Avec celle des départements de France, les trois principales associations d’élus ont décidé de boycotter le rendez-vous de lundi 19 juin 2023 organisé à Bercy, sous l’égide du ministre de l’Économie et des Finances Bruno Le Maire et de son collègue chargé des Comptes publics Gabriel Attal, en présence de la Première ministre Élisabeth Borne. Ces assises font suite aux revues des dépenses annuelles lancées début 2023.
Il s’agit de réduire à 108,3 % du PIB en 2027 le lourd endettement du pays (contre 111,6 % fin 2022), qui le range du côté des mauvais élèves européens, et de ramener sous l’objectif européen de 3 % le déficit public (4,7 % fin 2022). Des pistes d’économies de « plusieurs milliards d’euros » y seront dévoilées, qui alimenteront notamment le projet de budget de 2024 présenté à l’automne.
Pour revenir dans les clous, le Gouvernement entend réduire la dépense publique à 53,5 % du PIB en 2027, contre 57,5 % en 2022.

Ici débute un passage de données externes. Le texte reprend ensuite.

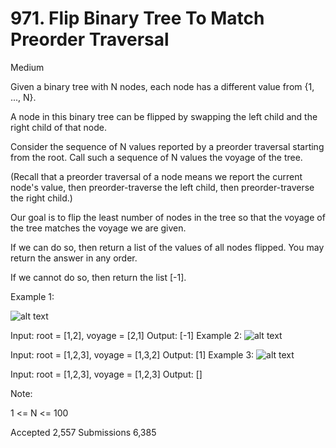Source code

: # 971. Flip Binary Tree To Match Preorder Traversal
Medium

Given a binary tree with N nodes, each node has a different value from {1, ..., N}.

A node in this binary tree can be flipped by swapping the left child and the right child of that node.

Consider the sequence of N values reported by a preorder traversal starting from the root.  Call such a sequence of N values the voyage of the tree.

(Recall that a preorder traversal of a node means we report the current node's value, then preorder-traverse the left child, then preorder-traverse the right child.)

Our goal is to flip the least number of nodes in the tree so that the voyage of the tree matches the voyage we are given.

If we can do so, then return a list of the values of all nodes flipped.  You may return the answer in any order.

If we cannot do so, then return the list [-1].

 

Example 1:

![alt text](https://assets.leetcode.com/uploads/2019/01/02/1219-01.png)


Input: root = [1,2], voyage = [2,1]
Output: [-1]
Example 2:
![alt text](https://assets.leetcode.com/uploads/2019/01/02/1219-02.png)


Input: root = [1,2,3], voyage = [1,3,2]
Output: [1]
Example 3:
![alt text](https://assets.leetcode.com/uploads/2019/01/02/1219-02.png)


Input: root = [1,2,3], voyage = [1,2,3]
Output: []
 

Note:

1 <= N <= 100

Accepted
2,557
Submissions
6,385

Il table sur la fin du bouclier énergétique, les gains des réformes comme celles des retraites ou de l’assurance-chômage, le plein-emploi ou encore une croissance de l’économie qu’il anticipe plus dynamique, après un coup de frein en 2023.

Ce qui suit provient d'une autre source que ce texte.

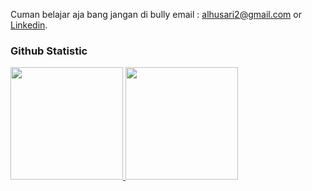 Cuman belajar aja bang jangan di bully
email : alhusari2@gmail.com or [Linkedin](https://www.linkedin.com/in/dianalhusari/).

### Github Statistic
<p align="left">
<a href="https://github.com/alhusari2">
  <img height="180em" src="https://github-readme-stats-eight-theta.vercel.app/api?username=alhusari2&show_icons=true&theme=algolia&include_all_commits=true&count_private=true"/>
  <img height="180em" src="https://github-readme-stats-eight-theta.vercel.app/api/top-langs/?username=alhusari2&layout=compact&langs_count=8&theme=algolia"/>
</a>
</p>

<!---
alhusari2/alhusari2 is a ✨ special ✨ repository because its `README.md` (this file) appears on your GitHub profile.
You can click the Preview link to take a look at your changes.
--->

Suspendues durant le Covid, les règles budgétaires européennes s’appliqueront à nouveau l’an prochain et la forte remontée des taux d’intérêt alourdit significativement la charge de la dette, qui pourrait devenir le premier poste de dépenses de l’État, dans un contexte de ralentissement de la croissance.
« Ce contexte économique (…) vient contraindre notre équation de finances publiques et augmente d’autant l’exigence (…) de réduction de dépenses », tout en préservant les secteurs jugés prioritaires de la transition énergétique, la santé et la défense, indique-t-on au cabinet de Bruno Le Maire.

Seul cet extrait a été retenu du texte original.